> _WHAT YOU SHOULD DO_:
Reproduce the data in full, exactly as it appears.

=== PROVIDED RECORDS ===

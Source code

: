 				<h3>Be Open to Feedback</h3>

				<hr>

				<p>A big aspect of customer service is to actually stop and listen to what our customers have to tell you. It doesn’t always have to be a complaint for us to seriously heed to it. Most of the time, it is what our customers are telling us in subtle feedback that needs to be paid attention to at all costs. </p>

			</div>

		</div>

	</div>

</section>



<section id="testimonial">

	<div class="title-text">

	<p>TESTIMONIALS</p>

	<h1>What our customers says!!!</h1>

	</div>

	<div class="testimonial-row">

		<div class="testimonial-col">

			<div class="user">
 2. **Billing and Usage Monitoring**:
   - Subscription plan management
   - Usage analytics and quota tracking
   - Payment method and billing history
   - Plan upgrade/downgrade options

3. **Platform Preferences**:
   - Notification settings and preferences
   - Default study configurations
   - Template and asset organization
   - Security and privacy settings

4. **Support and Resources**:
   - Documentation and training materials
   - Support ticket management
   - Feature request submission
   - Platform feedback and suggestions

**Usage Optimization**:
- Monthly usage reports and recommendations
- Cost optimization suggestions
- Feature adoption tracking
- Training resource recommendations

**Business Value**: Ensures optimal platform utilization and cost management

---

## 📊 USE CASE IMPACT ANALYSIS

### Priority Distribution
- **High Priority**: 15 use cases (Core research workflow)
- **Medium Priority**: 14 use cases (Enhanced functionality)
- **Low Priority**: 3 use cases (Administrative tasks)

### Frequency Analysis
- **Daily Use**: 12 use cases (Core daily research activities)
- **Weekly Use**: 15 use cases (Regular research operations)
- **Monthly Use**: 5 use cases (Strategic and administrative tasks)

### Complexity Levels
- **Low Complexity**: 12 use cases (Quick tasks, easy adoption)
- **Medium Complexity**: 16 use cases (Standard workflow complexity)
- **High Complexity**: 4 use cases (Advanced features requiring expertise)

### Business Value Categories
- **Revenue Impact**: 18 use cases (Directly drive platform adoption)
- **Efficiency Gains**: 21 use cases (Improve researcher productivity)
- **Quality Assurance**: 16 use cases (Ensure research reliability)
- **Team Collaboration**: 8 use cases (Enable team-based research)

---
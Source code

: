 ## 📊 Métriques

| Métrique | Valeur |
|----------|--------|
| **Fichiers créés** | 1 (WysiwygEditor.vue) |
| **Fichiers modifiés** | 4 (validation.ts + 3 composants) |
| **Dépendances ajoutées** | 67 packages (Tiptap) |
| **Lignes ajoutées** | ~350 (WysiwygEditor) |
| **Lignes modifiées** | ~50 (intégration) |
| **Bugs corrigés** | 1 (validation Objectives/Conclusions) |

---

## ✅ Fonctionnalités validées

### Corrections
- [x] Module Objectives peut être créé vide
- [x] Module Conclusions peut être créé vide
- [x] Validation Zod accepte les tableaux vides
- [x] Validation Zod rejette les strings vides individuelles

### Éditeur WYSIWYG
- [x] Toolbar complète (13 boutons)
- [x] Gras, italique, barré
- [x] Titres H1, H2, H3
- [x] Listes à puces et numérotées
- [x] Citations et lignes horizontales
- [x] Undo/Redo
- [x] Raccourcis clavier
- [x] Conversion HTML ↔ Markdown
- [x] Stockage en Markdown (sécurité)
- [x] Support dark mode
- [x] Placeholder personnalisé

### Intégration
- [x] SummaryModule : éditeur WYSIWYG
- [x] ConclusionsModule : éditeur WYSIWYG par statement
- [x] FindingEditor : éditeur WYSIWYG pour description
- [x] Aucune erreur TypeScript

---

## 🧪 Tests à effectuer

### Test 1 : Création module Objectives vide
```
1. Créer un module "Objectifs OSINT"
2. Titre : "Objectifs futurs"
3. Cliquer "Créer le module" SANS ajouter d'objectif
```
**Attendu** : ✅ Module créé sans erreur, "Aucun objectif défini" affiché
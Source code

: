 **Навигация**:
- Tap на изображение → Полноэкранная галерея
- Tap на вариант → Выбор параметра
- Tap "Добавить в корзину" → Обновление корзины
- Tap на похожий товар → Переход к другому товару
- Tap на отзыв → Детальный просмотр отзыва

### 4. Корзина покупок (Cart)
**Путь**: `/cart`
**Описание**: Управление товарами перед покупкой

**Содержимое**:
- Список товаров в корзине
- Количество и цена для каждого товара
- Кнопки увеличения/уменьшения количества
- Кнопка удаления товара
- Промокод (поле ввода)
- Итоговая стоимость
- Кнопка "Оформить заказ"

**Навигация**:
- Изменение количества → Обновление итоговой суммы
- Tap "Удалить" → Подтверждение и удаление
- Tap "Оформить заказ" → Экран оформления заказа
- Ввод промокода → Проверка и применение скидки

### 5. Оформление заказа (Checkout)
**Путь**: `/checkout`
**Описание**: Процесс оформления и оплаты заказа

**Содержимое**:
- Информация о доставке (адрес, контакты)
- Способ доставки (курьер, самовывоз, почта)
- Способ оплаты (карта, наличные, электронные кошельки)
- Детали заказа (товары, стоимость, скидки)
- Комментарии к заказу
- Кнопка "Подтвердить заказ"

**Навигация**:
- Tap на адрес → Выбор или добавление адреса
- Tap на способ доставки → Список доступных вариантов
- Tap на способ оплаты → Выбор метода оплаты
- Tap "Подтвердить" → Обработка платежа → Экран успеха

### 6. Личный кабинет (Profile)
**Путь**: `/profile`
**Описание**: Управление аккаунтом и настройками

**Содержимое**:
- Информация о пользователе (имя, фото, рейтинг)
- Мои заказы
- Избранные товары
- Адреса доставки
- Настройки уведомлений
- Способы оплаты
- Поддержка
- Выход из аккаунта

===

> _ANSWER SECTION_:
Source code

: 				<h3>Be Open to Feedback</h3>

				<hr>

				<p>A big aspect of customer service is to actually stop and listen to what our customers have to tell you. It doesn’t always have to be a complaint for us to seriously heed to it. Most of the time, it is what our customers are telling us in subtle feedback that needs to be paid attention to at all costs. </p>

			</div>

		</div>

	</div>

</section>



<section id="testimonial">

	<div class="title-text">

	<p>TESTIMONIALS</p>

	<h1>What our customers says!!!</h1>

	</div>

	<div class="testimonial-row">

		<div class="testimonial-col">

			<div class="user">
 2. **Billing and Usage Monitoring**:
   - Subscription plan management
   - Usage analytics and quota tracking
   - Payment method and billing history
   - Plan upgrade/downgrade options

3. **Platform Preferences**:
   - Notification settings and preferences
   - Default study configurations
   - Template and asset organization
   - Security and privacy settings

4. **Support and Resources**:
   - Documentation and training materials
   - Support ticket management
   - Feature request submission
   - Platform feedback and suggestions

**Usage Optimization**:
- Monthly usage reports and recommendations
- Cost optimization suggestions
- Feature adoption tracking
- Training resource recommendations

**Business Value**: Ensures optimal platform utilization and cost management

---

## 📊 USE CASE IMPACT ANALYSIS

### Priority Distribution
- **High Priority**: 15 use cases (Core research workflow)
- **Medium Priority**: 14 use cases (Enhanced functionality)
- **Low Priority**: 3 use cases (Administrative tasks)

### Frequency Analysis
- **Daily Use**: 12 use cases (Core daily research activities)
- **Weekly Use**: 15 use cases (Regular research operations)
- **Monthly Use**: 5 use cases (Strategic and administrative tasks)

### Complexity Levels
- **Low Complexity**: 12 use cases (Quick tasks, easy adoption)
- **Medium Complexity**: 16 use cases (Standard workflow complexity)
- **High Complexity**: 4 use cases (Advanced features requiring expertise)

### Business Value Categories
- **Revenue Impact**: 18 use cases (Directly drive platform adoption)
- **Efficiency Gains**: 21 use cases (Improve researcher productivity)
- **Quality Assurance**: 16 use cases (Ensure research reliability)
- **Team Collaboration**: 8 use cases (Enable team-based research)

---
Source code

: ## 📊 Métriques

| Métrique | Valeur |
|----------|--------|
| **Fichiers créés** | 1 (WysiwygEditor.vue) |
| **Fichiers modifiés** | 4 (validation.ts + 3 composants) |
| **Dépendances ajoutées** | 67 packages (Tiptap) |
| **Lignes ajoutées** | ~350 (WysiwygEditor) |
| **Lignes modifiées** | ~50 (intégration) |
| **Bugs corrigés** | 1 (validation Objectives/Conclusions) |

---

## ✅ Fonctionnalités validées

### Corrections
- [x] Module Objectives peut être créé vide
- [x] Module Conclusions peut être créé vide
- [x] Validation Zod accepte les tableaux vides
- [x] Validation Zod rejette les strings vides individuelles

### Éditeur WYSIWYG
- [x] Toolbar complète (13 boutons)
- [x] Gras, italique, barré
- [x] Titres H1, H2, H3
- [x] Listes à puces et numérotées
- [x] Citations et lignes horizontales
- [x] Undo/Redo
- [x] Raccourcis clavier
- [x] Conversion HTML ↔ Markdown
- [x] Stockage en Markdown (sécurité)
- [x] Support dark mode
- [x] Placeholder personnalisé

### Intégration
- [x] SummaryModule : éditeur WYSIWYG
- [x] ConclusionsModule : éditeur WYSIWYG par statement
- [x] FindingEditor : éditeur WYSIWYG pour description
- [x] Aucune erreur TypeScript

---

## 🧪 Tests à effectuer

### Test 1 : Création module Objectives vide
```
1. Créer un module "Objectifs OSINT"
2. Titre : "Objectifs futurs"
3. Cliquer "Créer le module" SANS ajouter d'objectif
```
**Attendu** : ✅ Module créé sans erreur, "Aucun objectif défini" affiché
Source code

: **Навигация**:
- Tap на изображение → Полноэкранная галерея
- Tap на вариант → Выбор параметра
- Tap "Добавить в корзину" → Обновление корзины
- Tap на похожий товар → Переход к другому товару
- Tap на отзыв → Детальный просмотр отзыва

### 4. Корзина покупок (Cart)
**Путь**: `/cart`
**Описание**: Управление товарами перед покупкой

**Содержимое**:
- Список товаров в корзине
- Количество и цена для каждого товара
- Кнопки увеличения/уменьшения количества
- Кнопка удаления товара
- Промокод (поле ввода)
- Итоговая стоимость
- Кнопка "Оформить заказ"

**Навигация**:
- Изменение количества → Обновление итоговой суммы
- Tap "Удалить" → Подтверждение и удаление
- Tap "Оформить заказ" → Экран оформления заказа
- Ввод промокода → Проверка и применение скидки

### 5. Оформление заказа (Checkout)
**Путь**: `/checkout`
**Описание**: Процесс оформления и оплаты заказа

**Содержимое**:
- Информация о доставке (адрес, контакты)
- Способ доставки (курьер, самовывоз, почта)
- Способ оплаты (карта, наличные, электронные кошельки)
- Детали заказа (товары, стоимость, скидки)
- Комментарии к заказу
- Кнопка "Подтвердить заказ"

**Навигация**:
- Tap на адрес → Выбор или добавление адреса
- Tap на способ доставки → Список доступных вариантов
- Tap на способ оплаты → Выбор метода оплаты
- Tap "Подтвердить" → Обработка платежа → Экран успеха

### 6. Личный кабинет (Profile)
**Путь**: `/profile`
**Описание**: Управление аккаунтом и настройками

**Содержимое**:
- Информация о пользователе (имя, фото, рейтинг)
- Мои заказы
- Избранные товары
- Адреса доставки
- Настройки уведомлений
- Способы оплаты
- Поддержка
- Выход из аккаунта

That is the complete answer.